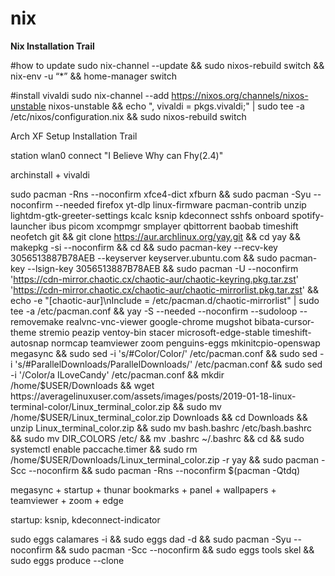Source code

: # nix

**Nix Installation Trail**

#how to update
sudo nix-channel --update && sudo nixos-rebuild switch && nix-env -u “*” && home-manager switch

#install vivaldi
sudo nix-channel --add https://nixos.org/channels/nixos-unstable nixos-unstable && echo ", vivaldi = pkgs.vivaldi;" | sudo tee -a /etc/nixos/configuration.nix && sudo nixos-rebuild switch



Arch XF Setup Installation Trail

station wlan0 connect "I Believe Why can Fhy(2.4)"

archinstall + vivaldi

sudo pacman -Rns --noconfirm xfce4-dict xfburn && sudo pacman -Syu --noconfirm --needed firefox yt-dlp linux-firmware pacman-contrib unzip lightdm-gtk-greeter-settings kcalc ksnip kdeconnect sshfs onboard spotify-launcher ibus picom xcompmgr smplayer qbittorrent baobab timeshift neofetch git && git clone https://aur.archlinux.org/yay.git && cd yay && makepkg -si --noconfirm && cd && sudo pacman-key --recv-key 3056513887B78AEB --keyserver keyserver.ubuntu.com && sudo pacman-key --lsign-key 3056513887B78AEB && sudo pacman -U --noconfirm 'https://cdn-mirror.chaotic.cx/chaotic-aur/chaotic-keyring.pkg.tar.zst' 'https://cdn-mirror.chaotic.cx/chaotic-aur/chaotic-mirrorlist.pkg.tar.zst' && echo -e "[chaotic-aur]\nInclude = /etc/pacman.d/chaotic-mirrorlist" | sudo tee -a /etc/pacman.conf && yay -S --needed --noconfirm --sudoloop --removemake realvnc-vnc-viewer google-chrome mugshot bibata-cursor-theme stremio peazip ventoy-bin stacer microsoft-edge-stable timeshift-autosnap normcap teamviewer zoom penguins-eggs mkinitcpio-openswap megasync && sudo sed -i 's/#Color/Color/' /etc/pacman.conf && sudo sed -i 's/#ParallelDownloads/ParallelDownloads/' /etc/pacman.conf && sudo sed -i '/Color/a ILoveCandy' /etc/pacman.conf && mkdir /home/$USER/Downloads && wget https://averagelinuxuser.com/assets/images/posts/2019-01-18-linux-terminal-color/Linux_terminal_color.zip && sudo mv /home/$USER/Linux_terminal_color.zip Downloads && cd Downloads && unzip Linux_terminal_color.zip && sudo mv bash.bashrc /etc/bash.bashrc && sudo mv DIR_COLORS /etc/ && mv .bashrc ~/.bashrc && cd && sudo systemctl enable paccache.timer && sudo rm /home/$USER/Downloads/Linux_terminal_color.zip -r yay && sudo pacman -Scc --noconfirm && sudo pacman -Rns --noconfirm $(pacman -Qtdq)

megasync + startup + thunar bookmarks +  panel + wallpapers + teamviewer + zoom + edge

startup: ksnip, kdeconnect-indicator

sudo eggs calamares -i && sudo eggs dad -d && sudo pacman -Syu --noconfirm && sudo pacman -Scc --noconfirm && sudo eggs tools skel && sudo eggs produce --clone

+ + +

With the pictures left aside, set down each entry above exactly as it stands.

Response.
Source code

: # nix

**Nix Installation Trail**

#how to update
sudo nix-channel --update && sudo nixos-rebuild switch && nix-env -u “*” && home-manager switch

#install vivaldi
sudo nix-channel --add https://nixos.org/channels/nixos-unstable nixos-unstable && echo ", vivaldi = pkgs.vivaldi;" | sudo tee -a /etc/nixos/configuration.nix && sudo nixos-rebuild switch



Arch XF Setup Installation Trail

station wlan0 connect "I Believe Why can Fhy(2.4)"

archinstall + vivaldi

sudo pacman -Rns --noconfirm xfce4-dict xfburn && sudo pacman -Syu --noconfirm --needed firefox yt-dlp linux-firmware pacman-contrib unzip lightdm-gtk-greeter-settings kcalc ksnip kdeconnect sshfs onboard spotify-launcher ibus picom xcompmgr smplayer qbittorrent baobab timeshift neofetch git && git clone https://aur.archlinux.org/yay.git && cd yay && makepkg -si --noconfirm && cd && sudo pacman-key --recv-key 3056513887B78AEB --keyserver keyserver.ubuntu.com && sudo pacman-key --lsign-key 3056513887B78AEB && sudo pacman -U --noconfirm 'https://cdn-mirror.chaotic.cx/chaotic-aur/chaotic-keyring.pkg.tar.zst' 'https://cdn-mirror.chaotic.cx/chaotic-aur/chaotic-mirrorlist.pkg.tar.zst' && echo -e "[chaotic-aur]\nInclude = /etc/pacman.d/chaotic-mirrorlist" | sudo tee -a /etc/pacman.conf && yay -S --needed --noconfirm --sudoloop --removemake realvnc-vnc-viewer google-chrome mugshot bibata-cursor-theme stremio peazip ventoy-bin stacer microsoft-edge-stable timeshift-autosnap normcap teamviewer zoom penguins-eggs mkinitcpio-openswap megasync && sudo sed -i 's/#Color/Color/' /etc/pacman.conf && sudo sed -i 's/#ParallelDownloads/ParallelDownloads/' /etc/pacman.conf && sudo sed -i '/Color/a ILoveCandy' /etc/pacman.conf && mkdir /home/$USER/Downloads && wget https://averagelinuxuser.com/assets/images/posts/2019-01-18-linux-terminal-color/Linux_terminal_color.zip && sudo mv /home/$USER/Linux_terminal_color.zip Downloads && cd Downloads && unzip Linux_terminal_color.zip && sudo mv bash.bashrc /etc/bash.bashrc && sudo mv DIR_COLORS /etc/ && mv .bashrc ~/.bashrc && cd && sudo systemctl enable paccache.timer && sudo rm /home/$USER/Downloads/Linux_terminal_color.zip -r yay && sudo pacman -Scc --noconfirm && sudo pacman -Rns --noconfirm $(pacman -Qtdq)

megasync + startup + thunar bookmarks +  panel + wallpapers + teamviewer + zoom + edge

startup: ksnip, kdeconnect-indicator

sudo eggs calamares -i && sudo eggs dad -d && sudo pacman -Syu --noconfirm && sudo pacman -Scc --noconfirm && sudo eggs tools skel && sudo eggs produce --clone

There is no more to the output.